__INSTRUCTIONS FOR THE TASK__
Could you set down exactly the lines of the data below, starting at the one that holds "timer reaches zero." and ending at the one that holds "In this __init__", both included, and only those?

__DATASET__
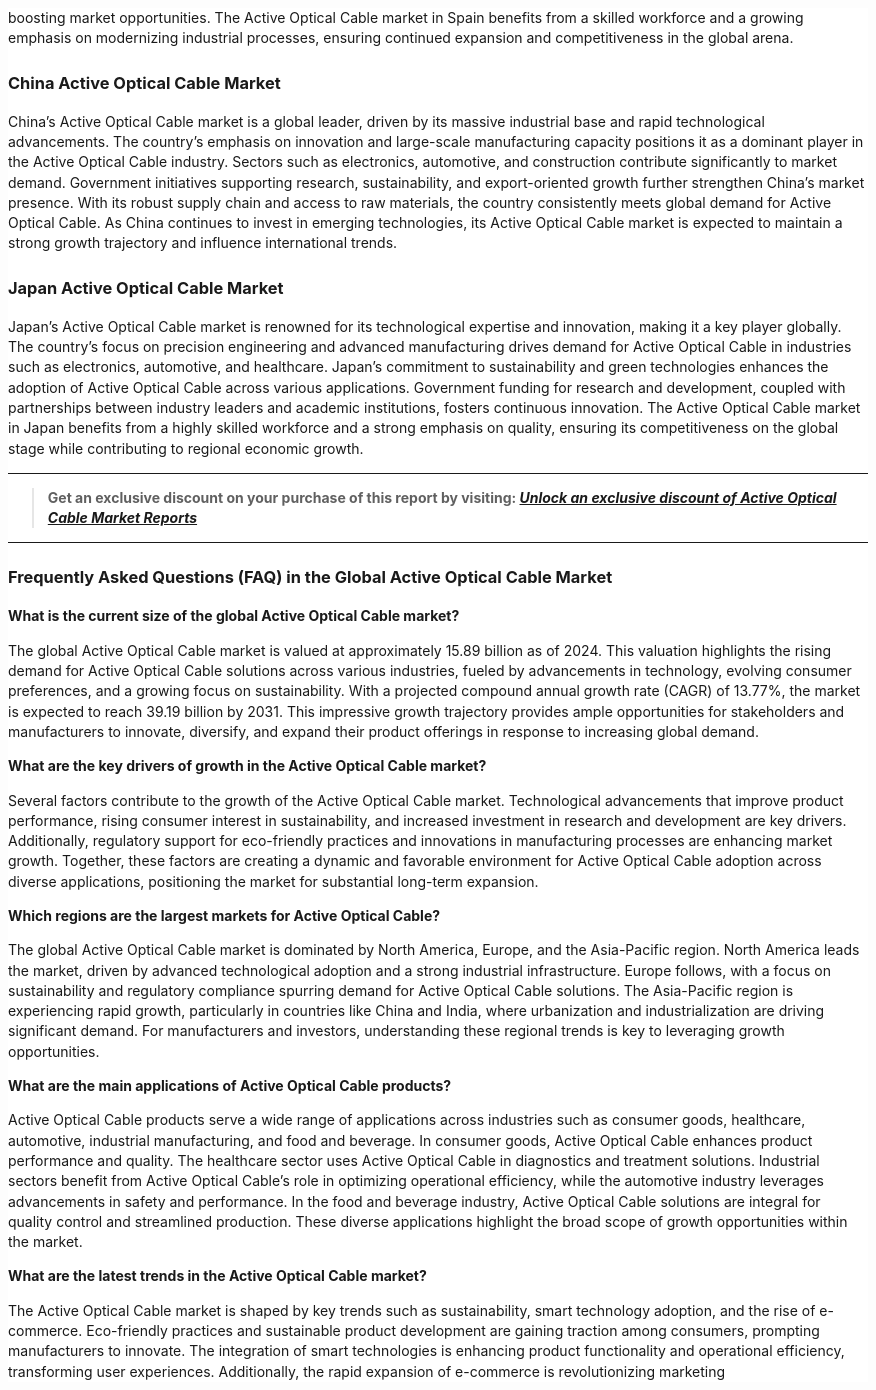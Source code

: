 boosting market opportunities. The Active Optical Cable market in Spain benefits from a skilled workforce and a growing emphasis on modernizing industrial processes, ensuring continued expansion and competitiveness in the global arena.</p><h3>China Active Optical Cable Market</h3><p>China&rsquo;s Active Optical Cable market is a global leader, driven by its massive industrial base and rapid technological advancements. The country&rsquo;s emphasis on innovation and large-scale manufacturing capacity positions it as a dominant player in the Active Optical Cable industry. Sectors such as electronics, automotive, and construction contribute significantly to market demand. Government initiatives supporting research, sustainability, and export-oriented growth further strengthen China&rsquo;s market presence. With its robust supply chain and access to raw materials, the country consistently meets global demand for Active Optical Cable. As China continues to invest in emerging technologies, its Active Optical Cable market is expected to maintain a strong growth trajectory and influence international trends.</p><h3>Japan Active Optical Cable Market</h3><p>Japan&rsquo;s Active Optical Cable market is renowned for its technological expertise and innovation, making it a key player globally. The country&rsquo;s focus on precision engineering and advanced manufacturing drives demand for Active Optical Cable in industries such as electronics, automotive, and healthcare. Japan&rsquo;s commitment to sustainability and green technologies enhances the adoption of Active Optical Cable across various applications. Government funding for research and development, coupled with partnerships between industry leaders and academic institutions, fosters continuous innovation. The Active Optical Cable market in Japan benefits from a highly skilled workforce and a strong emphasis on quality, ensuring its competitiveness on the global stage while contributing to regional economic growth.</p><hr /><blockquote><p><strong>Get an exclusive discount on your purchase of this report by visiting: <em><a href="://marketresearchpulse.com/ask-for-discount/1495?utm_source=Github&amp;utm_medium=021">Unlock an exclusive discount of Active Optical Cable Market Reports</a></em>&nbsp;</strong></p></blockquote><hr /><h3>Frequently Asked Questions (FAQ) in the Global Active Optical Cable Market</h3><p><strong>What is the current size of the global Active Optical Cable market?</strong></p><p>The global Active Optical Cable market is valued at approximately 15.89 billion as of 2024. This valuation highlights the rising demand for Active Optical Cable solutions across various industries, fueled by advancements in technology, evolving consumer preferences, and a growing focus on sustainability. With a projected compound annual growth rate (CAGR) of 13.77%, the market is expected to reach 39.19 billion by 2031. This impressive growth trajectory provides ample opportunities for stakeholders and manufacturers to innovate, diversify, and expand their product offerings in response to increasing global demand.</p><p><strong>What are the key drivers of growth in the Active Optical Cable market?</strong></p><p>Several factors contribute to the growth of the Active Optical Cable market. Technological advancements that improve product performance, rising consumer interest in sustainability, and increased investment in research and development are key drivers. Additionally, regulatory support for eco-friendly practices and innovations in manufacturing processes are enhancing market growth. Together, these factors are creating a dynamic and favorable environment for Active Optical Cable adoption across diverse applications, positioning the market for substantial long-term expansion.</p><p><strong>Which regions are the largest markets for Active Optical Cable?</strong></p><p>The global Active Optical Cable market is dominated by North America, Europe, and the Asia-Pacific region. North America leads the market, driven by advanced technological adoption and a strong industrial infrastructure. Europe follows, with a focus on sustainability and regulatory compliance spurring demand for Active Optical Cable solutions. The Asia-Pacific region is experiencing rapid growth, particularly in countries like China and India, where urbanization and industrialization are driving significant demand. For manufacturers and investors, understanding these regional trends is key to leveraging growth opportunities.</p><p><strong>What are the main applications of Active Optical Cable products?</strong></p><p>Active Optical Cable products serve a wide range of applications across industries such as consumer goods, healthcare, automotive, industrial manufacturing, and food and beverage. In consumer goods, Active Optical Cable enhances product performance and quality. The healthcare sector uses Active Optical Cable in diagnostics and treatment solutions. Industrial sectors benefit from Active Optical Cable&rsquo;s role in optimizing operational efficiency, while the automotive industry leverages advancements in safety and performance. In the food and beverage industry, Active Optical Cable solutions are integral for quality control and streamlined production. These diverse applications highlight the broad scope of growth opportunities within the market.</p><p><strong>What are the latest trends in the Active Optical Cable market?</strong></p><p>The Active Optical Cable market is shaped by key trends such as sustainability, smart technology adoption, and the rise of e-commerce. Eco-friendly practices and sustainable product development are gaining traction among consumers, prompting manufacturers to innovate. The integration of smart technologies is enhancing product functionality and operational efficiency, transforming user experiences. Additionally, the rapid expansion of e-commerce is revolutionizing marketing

* * *

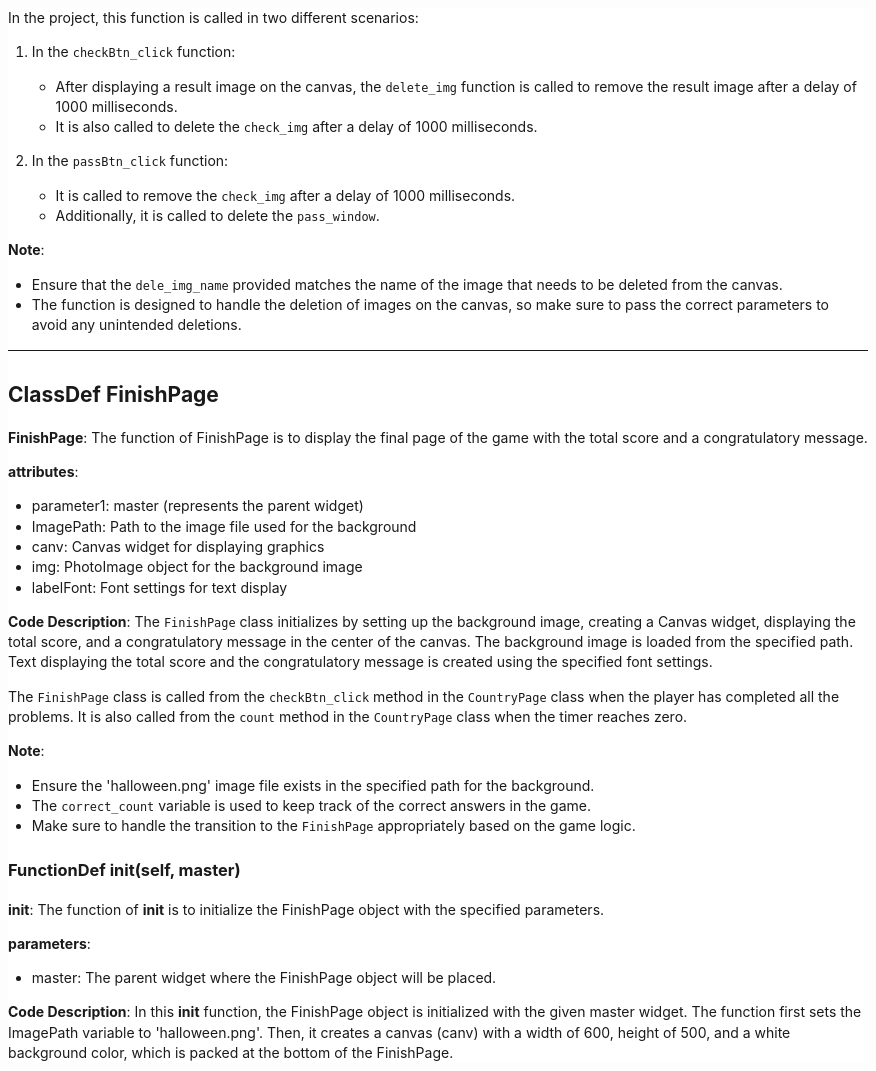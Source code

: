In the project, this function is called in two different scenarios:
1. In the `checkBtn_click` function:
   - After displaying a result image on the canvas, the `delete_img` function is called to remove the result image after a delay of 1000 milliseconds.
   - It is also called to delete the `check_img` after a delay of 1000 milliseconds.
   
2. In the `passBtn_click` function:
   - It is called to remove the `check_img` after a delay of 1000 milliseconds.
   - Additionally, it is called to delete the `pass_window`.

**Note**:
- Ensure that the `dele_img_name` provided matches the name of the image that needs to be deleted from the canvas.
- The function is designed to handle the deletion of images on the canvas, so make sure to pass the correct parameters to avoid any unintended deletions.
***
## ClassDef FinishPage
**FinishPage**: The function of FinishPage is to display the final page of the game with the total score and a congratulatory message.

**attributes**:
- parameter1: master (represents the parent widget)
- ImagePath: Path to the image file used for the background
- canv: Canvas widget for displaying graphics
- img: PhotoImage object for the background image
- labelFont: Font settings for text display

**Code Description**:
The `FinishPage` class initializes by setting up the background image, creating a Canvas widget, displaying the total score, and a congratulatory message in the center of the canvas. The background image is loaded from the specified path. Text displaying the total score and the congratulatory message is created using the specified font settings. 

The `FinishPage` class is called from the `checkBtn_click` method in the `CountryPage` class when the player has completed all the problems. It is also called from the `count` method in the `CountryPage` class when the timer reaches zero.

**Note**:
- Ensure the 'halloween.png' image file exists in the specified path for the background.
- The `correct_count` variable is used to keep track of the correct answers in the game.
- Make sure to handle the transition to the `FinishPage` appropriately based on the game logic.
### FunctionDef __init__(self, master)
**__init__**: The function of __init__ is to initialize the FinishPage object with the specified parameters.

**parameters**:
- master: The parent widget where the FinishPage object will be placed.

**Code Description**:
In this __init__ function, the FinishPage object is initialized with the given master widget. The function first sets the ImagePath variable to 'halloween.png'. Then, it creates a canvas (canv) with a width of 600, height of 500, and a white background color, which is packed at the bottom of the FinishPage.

---

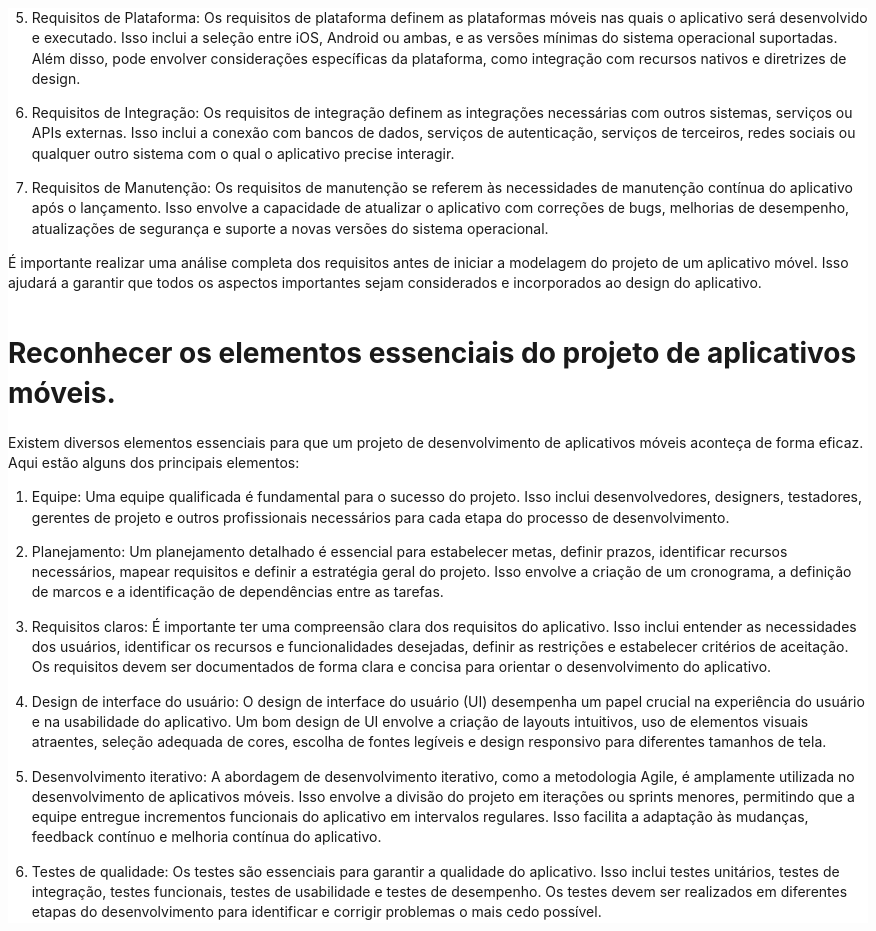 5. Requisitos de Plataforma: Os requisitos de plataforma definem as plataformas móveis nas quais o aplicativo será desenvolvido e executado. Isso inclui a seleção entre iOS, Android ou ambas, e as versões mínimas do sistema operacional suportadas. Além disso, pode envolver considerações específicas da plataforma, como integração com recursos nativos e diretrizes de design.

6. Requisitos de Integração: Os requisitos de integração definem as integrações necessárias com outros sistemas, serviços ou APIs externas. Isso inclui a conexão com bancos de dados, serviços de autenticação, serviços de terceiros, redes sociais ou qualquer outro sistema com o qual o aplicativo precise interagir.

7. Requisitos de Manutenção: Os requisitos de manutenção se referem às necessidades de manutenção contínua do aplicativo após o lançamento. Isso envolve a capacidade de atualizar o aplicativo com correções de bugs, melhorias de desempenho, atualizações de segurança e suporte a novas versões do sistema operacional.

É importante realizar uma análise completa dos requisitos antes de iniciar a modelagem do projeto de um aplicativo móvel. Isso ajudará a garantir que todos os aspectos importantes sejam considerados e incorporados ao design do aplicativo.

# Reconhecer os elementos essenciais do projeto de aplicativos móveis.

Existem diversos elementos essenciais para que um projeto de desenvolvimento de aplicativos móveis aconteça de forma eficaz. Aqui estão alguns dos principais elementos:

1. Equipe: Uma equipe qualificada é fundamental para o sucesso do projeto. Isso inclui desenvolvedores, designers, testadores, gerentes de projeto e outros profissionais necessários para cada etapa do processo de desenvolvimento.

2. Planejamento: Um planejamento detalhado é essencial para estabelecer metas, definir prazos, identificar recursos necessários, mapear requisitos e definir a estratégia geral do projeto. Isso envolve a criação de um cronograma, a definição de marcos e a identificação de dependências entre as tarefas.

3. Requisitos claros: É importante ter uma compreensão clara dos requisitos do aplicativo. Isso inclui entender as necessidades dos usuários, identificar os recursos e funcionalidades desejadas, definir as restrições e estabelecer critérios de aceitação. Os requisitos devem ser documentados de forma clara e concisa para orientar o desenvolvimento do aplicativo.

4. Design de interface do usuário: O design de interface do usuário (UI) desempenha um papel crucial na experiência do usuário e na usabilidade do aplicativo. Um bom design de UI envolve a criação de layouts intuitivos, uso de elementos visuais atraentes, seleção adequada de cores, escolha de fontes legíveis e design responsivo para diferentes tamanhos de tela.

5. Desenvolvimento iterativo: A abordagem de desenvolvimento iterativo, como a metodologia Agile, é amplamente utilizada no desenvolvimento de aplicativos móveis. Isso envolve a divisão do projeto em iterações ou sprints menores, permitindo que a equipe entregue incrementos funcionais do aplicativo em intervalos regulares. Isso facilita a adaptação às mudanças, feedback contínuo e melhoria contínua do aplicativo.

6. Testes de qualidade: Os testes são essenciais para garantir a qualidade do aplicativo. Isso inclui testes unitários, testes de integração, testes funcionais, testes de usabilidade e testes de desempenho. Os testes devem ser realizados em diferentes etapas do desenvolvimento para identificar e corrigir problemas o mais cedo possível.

__EXERCISE RESPONSE__
The `FinishPage` class is called from the `checkBtn_click` method in the `CountryPage` class when the player has completed all the problems. It is also called from the `count` method in the `CountryPage` class when the timer reaches zero.

**Note**:
- Ensure the 'halloween.png' image file exists in the specified path for the background.
- The `correct_count` variable is used to keep track of the correct answers in the game.
- Make sure to handle the transition to the `FinishPage` appropriately based on the game logic.
### FunctionDef __init__(self, master)
**__init__**: The function of __init__ is to initialize the FinishPage object with the specified parameters.

**parameters**:
- master: The parent widget where the FinishPage object will be placed.

**Code Description**:
In this __init__ function, the FinishPage object is initialized with the given master widget. The function first sets the ImagePath variable to 'halloween.png'. Then, it creates a canvas (canv) with a width of 600, height of 500, and a white background color, which is packed at the bottom of the FinishPage.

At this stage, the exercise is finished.